EXERCISE BRIEF
Please return only the lines from the one holding "77 | 0.6% | 1.1%" through the one holding "42 | 14% | 70%", exactly as they appear in the records below, both ends included.

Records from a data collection

--*--

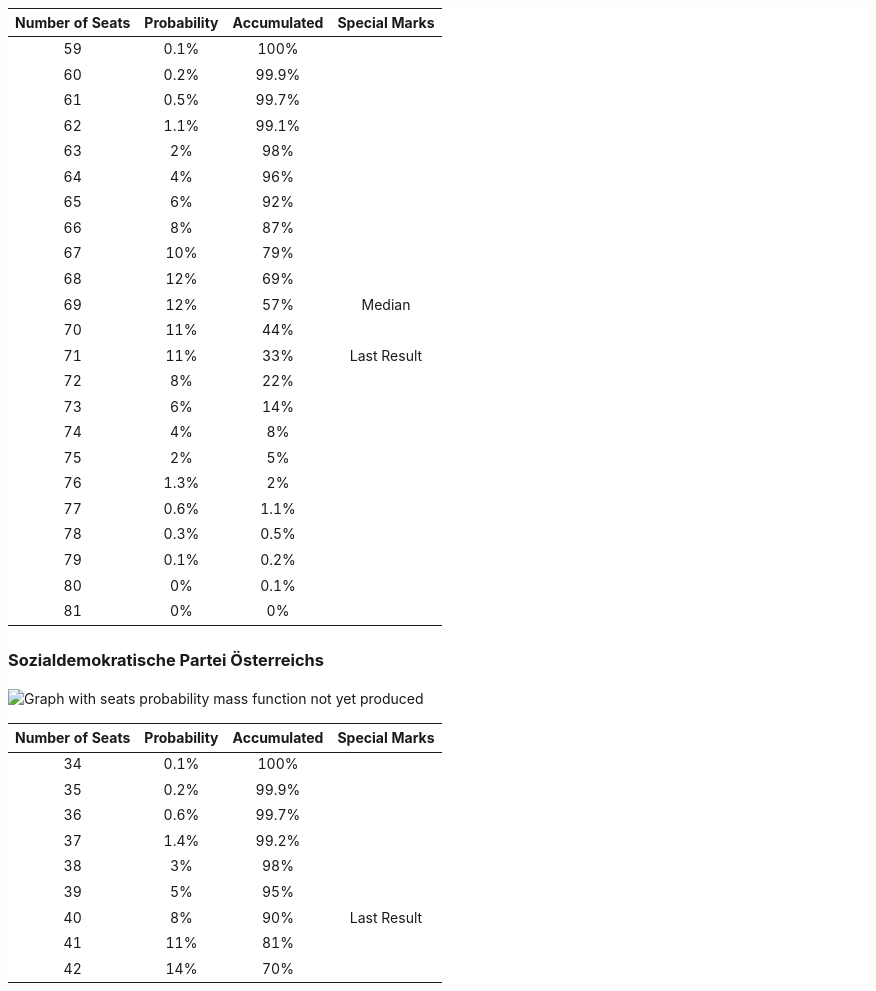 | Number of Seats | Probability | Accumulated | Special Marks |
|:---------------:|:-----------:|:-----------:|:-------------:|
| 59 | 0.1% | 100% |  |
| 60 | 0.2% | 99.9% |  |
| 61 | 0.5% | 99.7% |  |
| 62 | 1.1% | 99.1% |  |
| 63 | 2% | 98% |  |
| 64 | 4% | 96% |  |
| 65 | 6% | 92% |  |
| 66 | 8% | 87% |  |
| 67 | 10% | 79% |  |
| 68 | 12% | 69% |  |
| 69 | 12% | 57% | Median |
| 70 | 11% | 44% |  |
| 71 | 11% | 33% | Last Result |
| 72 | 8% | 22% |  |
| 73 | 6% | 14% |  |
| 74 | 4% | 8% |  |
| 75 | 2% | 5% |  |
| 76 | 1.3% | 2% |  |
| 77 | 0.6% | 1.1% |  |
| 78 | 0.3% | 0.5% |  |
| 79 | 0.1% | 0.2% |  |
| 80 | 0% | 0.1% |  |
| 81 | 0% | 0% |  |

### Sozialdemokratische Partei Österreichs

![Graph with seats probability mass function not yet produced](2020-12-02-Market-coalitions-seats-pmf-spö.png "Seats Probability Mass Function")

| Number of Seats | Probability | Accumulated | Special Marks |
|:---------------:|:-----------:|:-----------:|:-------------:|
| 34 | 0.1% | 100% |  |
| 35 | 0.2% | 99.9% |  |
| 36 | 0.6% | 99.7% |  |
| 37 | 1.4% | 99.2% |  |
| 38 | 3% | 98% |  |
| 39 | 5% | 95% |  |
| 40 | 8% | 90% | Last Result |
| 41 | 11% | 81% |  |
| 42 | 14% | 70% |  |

--*--

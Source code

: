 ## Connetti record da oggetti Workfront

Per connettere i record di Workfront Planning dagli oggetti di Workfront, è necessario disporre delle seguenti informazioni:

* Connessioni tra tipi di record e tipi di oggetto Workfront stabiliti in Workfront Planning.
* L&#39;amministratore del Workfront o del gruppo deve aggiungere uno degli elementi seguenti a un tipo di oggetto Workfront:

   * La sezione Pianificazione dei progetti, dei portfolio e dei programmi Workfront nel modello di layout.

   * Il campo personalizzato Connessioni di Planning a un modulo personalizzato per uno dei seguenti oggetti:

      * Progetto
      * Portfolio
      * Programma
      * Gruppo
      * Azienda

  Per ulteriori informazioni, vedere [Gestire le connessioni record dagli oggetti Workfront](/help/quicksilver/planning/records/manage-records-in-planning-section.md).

--*--

FINISHED EXERCISE
| 77 | 0.6% | 1.1% |  |
| 78 | 0.3% | 0.5% |  |
| 79 | 0.1% | 0.2% |  |
| 80 | 0% | 0.1% |  |
| 81 | 0% | 0% |  |

### Sozialdemokratische Partei Österreichs

![Graph with seats probability mass function not yet produced](2020-12-02-Market-coalitions-seats-pmf-spö.png "Seats Probability Mass Function")

| Number of Seats | Probability | Accumulated | Special Marks |
|:---------------:|:-----------:|:-----------:|:-------------:|
| 34 | 0.1% | 100% |  |
| 35 | 0.2% | 99.9% |  |
| 36 | 0.6% | 99.7% |  |
| 37 | 1.4% | 99.2% |  |
| 38 | 3% | 98% |  |
| 39 | 5% | 95% |  |
| 40 | 8% | 90% | Last Result |
| 41 | 11% | 81% |  |
| 42 | 14% | 70% |  |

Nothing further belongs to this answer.